## TASK INPUTS
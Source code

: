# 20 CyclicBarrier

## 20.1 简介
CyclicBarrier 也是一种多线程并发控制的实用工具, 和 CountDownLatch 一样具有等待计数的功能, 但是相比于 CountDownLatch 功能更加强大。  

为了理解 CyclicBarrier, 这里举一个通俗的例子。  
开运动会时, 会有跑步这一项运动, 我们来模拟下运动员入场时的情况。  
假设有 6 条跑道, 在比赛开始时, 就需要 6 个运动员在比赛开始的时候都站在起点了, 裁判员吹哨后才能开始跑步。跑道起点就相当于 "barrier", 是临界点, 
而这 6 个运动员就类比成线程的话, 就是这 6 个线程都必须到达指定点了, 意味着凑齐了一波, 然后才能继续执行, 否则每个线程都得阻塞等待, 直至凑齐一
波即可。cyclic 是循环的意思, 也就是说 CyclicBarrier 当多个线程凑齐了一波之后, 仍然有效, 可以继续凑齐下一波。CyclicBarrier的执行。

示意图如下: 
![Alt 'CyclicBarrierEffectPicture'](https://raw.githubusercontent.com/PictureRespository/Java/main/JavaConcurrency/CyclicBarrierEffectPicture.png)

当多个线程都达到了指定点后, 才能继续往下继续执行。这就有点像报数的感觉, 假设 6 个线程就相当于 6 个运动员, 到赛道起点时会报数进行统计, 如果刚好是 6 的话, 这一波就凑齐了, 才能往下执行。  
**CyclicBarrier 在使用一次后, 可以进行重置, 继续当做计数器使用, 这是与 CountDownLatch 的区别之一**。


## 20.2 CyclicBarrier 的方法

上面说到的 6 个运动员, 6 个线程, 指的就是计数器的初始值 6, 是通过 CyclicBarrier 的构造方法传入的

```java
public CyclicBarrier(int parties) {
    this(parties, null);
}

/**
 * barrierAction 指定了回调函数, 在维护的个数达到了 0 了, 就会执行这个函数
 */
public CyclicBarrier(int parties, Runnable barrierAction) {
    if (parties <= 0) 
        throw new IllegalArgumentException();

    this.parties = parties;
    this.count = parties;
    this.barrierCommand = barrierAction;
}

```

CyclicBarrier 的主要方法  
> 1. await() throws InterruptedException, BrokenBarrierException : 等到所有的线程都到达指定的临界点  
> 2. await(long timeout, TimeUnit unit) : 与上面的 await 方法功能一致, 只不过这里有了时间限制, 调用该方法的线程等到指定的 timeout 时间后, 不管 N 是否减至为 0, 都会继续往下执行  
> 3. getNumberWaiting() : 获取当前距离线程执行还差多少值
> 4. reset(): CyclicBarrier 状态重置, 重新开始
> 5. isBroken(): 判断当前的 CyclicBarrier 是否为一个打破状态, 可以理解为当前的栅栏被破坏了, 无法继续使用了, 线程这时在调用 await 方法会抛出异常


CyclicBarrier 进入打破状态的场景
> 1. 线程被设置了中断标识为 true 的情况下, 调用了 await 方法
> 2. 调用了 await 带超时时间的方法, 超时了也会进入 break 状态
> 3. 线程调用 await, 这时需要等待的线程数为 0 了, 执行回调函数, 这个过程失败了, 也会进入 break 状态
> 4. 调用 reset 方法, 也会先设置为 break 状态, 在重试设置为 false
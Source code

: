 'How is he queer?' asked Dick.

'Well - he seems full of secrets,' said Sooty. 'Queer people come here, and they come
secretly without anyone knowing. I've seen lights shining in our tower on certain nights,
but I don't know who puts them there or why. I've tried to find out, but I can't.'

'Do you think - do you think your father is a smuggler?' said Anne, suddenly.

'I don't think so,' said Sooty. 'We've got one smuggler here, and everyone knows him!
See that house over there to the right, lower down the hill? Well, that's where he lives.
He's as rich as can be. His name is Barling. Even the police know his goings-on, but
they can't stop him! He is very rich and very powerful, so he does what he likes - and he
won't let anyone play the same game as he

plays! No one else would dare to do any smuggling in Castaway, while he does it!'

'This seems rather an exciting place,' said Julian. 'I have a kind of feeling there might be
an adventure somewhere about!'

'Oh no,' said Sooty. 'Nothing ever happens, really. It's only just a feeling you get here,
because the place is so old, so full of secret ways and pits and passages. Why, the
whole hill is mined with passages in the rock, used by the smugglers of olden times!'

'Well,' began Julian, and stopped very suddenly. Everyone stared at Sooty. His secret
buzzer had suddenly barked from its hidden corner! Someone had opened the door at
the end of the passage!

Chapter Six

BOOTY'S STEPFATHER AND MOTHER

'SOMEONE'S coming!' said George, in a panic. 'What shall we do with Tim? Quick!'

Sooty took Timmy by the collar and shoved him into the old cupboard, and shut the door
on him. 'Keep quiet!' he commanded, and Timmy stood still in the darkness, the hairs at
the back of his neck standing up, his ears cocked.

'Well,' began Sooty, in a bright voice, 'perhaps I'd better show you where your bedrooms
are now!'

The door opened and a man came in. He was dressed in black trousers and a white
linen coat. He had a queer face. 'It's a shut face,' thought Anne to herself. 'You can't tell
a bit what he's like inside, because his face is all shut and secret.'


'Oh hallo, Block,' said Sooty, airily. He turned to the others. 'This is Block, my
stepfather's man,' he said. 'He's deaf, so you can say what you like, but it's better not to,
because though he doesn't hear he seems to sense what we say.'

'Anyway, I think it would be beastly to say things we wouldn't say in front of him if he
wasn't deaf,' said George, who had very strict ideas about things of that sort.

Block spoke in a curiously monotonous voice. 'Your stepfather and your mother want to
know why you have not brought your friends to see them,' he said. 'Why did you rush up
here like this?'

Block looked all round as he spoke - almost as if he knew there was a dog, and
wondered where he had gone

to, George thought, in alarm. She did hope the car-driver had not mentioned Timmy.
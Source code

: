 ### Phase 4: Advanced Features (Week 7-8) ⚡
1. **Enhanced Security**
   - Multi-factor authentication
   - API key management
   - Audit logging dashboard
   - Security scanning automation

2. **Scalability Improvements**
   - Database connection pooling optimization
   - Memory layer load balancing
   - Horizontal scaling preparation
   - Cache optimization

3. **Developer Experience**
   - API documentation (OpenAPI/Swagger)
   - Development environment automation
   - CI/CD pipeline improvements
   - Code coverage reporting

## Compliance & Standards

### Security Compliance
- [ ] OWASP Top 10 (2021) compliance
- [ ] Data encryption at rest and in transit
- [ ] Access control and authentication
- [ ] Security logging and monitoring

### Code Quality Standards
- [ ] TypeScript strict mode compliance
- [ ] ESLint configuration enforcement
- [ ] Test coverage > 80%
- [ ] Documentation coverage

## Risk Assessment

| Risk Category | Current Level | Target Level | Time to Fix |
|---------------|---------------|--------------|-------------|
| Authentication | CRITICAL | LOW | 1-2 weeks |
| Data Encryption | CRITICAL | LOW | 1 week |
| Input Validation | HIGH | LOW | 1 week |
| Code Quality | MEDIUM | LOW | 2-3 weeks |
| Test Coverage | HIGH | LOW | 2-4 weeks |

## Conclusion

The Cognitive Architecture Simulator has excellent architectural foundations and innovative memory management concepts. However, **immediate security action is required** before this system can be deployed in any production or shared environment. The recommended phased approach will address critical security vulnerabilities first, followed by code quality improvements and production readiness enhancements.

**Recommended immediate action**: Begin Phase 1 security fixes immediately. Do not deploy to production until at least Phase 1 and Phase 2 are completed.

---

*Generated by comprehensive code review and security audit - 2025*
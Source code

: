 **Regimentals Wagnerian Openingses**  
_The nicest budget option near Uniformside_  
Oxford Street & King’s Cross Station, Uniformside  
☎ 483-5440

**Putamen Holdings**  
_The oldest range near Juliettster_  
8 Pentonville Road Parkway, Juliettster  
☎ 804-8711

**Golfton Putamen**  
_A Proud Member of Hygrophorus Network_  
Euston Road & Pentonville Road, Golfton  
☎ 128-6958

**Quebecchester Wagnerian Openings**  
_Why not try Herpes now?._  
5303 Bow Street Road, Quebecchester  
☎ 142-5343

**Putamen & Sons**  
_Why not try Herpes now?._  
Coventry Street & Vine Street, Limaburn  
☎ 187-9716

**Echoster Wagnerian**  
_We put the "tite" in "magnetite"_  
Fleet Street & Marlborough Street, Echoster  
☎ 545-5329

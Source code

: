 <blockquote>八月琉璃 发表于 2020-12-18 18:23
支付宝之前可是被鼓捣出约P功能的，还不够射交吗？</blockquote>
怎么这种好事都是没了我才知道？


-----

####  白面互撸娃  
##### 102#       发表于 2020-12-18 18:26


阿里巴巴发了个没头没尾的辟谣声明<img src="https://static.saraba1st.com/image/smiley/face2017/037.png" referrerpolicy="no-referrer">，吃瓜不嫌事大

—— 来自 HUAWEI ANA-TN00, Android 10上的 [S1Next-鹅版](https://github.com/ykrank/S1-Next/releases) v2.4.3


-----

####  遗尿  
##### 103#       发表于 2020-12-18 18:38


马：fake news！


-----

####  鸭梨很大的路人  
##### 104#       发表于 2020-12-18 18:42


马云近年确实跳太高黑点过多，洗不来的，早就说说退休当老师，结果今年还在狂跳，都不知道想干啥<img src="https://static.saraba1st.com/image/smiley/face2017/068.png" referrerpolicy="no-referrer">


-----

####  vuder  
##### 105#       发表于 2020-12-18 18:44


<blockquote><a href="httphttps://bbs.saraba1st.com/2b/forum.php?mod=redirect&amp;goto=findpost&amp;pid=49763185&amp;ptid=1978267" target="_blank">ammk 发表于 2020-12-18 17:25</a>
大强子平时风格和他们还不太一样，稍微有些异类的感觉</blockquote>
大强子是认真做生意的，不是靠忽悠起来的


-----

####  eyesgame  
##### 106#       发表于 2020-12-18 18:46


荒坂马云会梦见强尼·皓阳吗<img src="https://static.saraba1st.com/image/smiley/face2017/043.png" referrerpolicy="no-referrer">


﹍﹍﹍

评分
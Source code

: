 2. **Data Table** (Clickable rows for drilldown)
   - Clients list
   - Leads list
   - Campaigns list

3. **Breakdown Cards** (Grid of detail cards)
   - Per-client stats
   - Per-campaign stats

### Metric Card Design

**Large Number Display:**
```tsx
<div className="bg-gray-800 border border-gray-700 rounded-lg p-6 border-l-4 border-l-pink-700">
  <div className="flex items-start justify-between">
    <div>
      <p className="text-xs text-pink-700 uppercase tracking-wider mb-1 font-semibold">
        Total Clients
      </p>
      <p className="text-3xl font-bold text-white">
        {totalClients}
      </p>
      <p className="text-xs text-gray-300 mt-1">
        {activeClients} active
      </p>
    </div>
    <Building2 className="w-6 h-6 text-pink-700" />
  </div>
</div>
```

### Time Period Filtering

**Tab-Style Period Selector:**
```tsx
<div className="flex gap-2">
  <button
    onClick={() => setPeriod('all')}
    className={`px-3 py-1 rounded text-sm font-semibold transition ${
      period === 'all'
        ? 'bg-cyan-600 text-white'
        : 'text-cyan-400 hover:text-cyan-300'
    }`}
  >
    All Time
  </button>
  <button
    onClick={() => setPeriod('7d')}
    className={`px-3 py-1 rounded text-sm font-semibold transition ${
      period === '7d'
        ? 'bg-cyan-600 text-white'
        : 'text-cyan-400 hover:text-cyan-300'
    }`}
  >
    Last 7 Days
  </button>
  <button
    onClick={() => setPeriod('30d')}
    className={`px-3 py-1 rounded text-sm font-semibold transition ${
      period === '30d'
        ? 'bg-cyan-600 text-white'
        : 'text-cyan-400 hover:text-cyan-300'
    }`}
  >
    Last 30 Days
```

## EXERCISE OBJECTIVE
Using the records above, write out exactly the lines between the one holding "the end of the passage!" and the one holding "### Security Compliance", inclusive; leave everything else out.

## WRITTEN REPLY
the end of the passage!

Chapter Six

BOOTY'S STEPFATHER AND MOTHER

'SOMEONE'S coming!' said George, in a panic. 'What shall we do with Tim? Quick!'

Sooty took Timmy by the collar and shoved him into the old cupboard, and shut the door
on him. 'Keep quiet!' he commanded, and Timmy stood still in the darkness, the hairs at
the back of his neck standing up, his ears cocked.

'Well,' began Sooty, in a bright voice, 'perhaps I'd better show you where your bedrooms
are now!'

The door opened and a man came in. He was dressed in black trousers and a white
linen coat. He had a queer face. 'It's a shut face,' thought Anne to herself. 'You can't tell
a bit what he's like inside, because his face is all shut and secret.'


'Oh hallo, Block,' said Sooty, airily. He turned to the others. 'This is Block, my
stepfather's man,' he said. 'He's deaf, so you can say what you like, but it's better not to,
because though he doesn't hear he seems to sense what we say.'

'Anyway, I think it would be beastly to say things we wouldn't say in front of him if he
wasn't deaf,' said George, who had very strict ideas about things of that sort.

Block spoke in a curiously monotonous voice. 'Your stepfather and your mother want to
know why you have not brought your friends to see them,' he said. 'Why did you rush up
here like this?'

Block looked all round as he spoke - almost as if he knew there was a dog, and
wondered where he had gone

to, George thought, in alarm. She did hope the car-driver had not mentioned Timmy.
Source code

: ### Phase 4: Advanced Features (Week 7-8) ⚡
1. **Enhanced Security**
   - Multi-factor authentication
   - API key management
   - Audit logging dashboard
   - Security scanning automation

2. **Scalability Improvements**
   - Database connection pooling optimization
   - Memory layer load balancing
   - Horizontal scaling preparation
   - Cache optimization

3. **Developer Experience**
   - API documentation (OpenAPI/Swagger)
   - Development environment automation
   - CI/CD pipeline improvements
   - Code coverage reporting

## Compliance & Standards

### Security Compliance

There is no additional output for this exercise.